9. The intelligent anti-skid control system for new energy vehicles as described in claim 8, characterized in that, The second identification unit is specifically used for: The system integrates and analyzes image data from a visual sensor and radar echo data from a millimeter-wave radar. It identifies reflective features, water splashes, and snow cover characteristics on the road surface using the image data. Based on the attenuation and multipath reflection characteristics of the radar echo data, it estimates the presence of water or ice on the road surface. By combining the analysis results of the image data and radar echo data, it outputs the current road surface adhesion coefficient range and water thickness level as the microscopic road surface condition.

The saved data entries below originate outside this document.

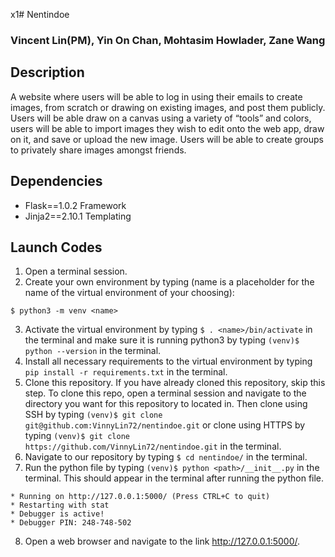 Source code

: x1# Nentindoe
### Vincent Lin(PM), Yin On Chan, Mohtasim Howlader, Zane Wang

## Description
A website where users will be able to log in using their emails to create images, from scratch or drawing on existing images, and post them publicly. Users will be able draw on a canvas using a variety of “tools” and colors, users will be able to import images they wish to edit onto the web app, draw on it, and save or upload the new image. Users will be able to create groups to privately share images amongst friends.

## Dependencies
- Flask==1.0.2
  Framework
- Jinja2==2.10.1
  Templating

## Launch Codes
1. Open a terminal session.
2. Create your own environment by typing (name is a placeholder for the name of the virtual environment of your choosing):
```
$ python3 -m venv <name>
```
3. Activate the virtual environment by typing ```$ . <name>/bin/activate``` in the terminal and make sure it is running python3 by typing ```(venv)$ python --version``` in the terminal.
4. Install all necessary requirements to the virtual environment by typing ```pip install -r requirements.txt``` in the terminal.
5. Clone this repository. If you have already cloned this repository, skip this step. To clone this repo, open a terminal session and navigate to the directory you want for this repository to located in. Then clone using SSH by typing ```(venv)$ git clone git@github.com:VinnyLin72/nentindoe.git``` or clone using HTTPS by typing ```(venv)$ git clone https://github.com/VinnyLin72/nentindoe.git``` in the terminal.
6. Navigate to our repository by typing ```$ cd nentindoe/``` in the terminal.
7. Run the python file by typing ```(venv)$ python <path>/__init__.py``` in the terminal. This should appear in the terminal after running the python file.   
```
* Running on http://127.0.0.1:5000/ (Press CTRL+C to quit)
* Restarting with stat
* Debugger is active!
* Debugger PIN: 248-748-502
```
8. Open a web browser and navigate to the link http://127.0.0.1:5000/.
<!--
### ALTERNATIVELY
1. Open browser of choice.
2. Enter the following url into the url bar:
```157.230.187.86``` -->
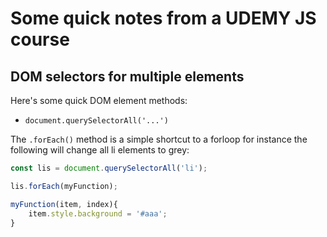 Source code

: # Some quick notes from a UDEMY JS course

## DOM selectors for multiple elements 
Here's some quick DOM element methods:

- `document.querySelectorAll('...')`

The `.forEach()` method is a simple shortcut to a forloop for instance the following will change all li elements to grey:

``` javascript
const lis = document.querySelectorAll('li');

lis.forEach(myFunction);

myFunction(item, index){
    item.style.background = '#aaa';
}
```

10. The intelligent anti-skid control system for new energy vehicles as described in claim 8, characterized in that, The decision-making module includes: The strategy generation submodule is used to determine a basic anti-skid control strategy based on the micro road surface conditions. The basic anti-skid control strategy includes pre-filling brake wheel cylinders, adjusting the intervention threshold of the drive anti-skid system TCS, and adjusting the control parameters of the vehicle stability system ESC. The strategy correction submodule is used to correct the parameters and enable conditions of the basic anti-skid control strategy based on the macro road type, and generate the cooperative control command that matches the current driving scenario.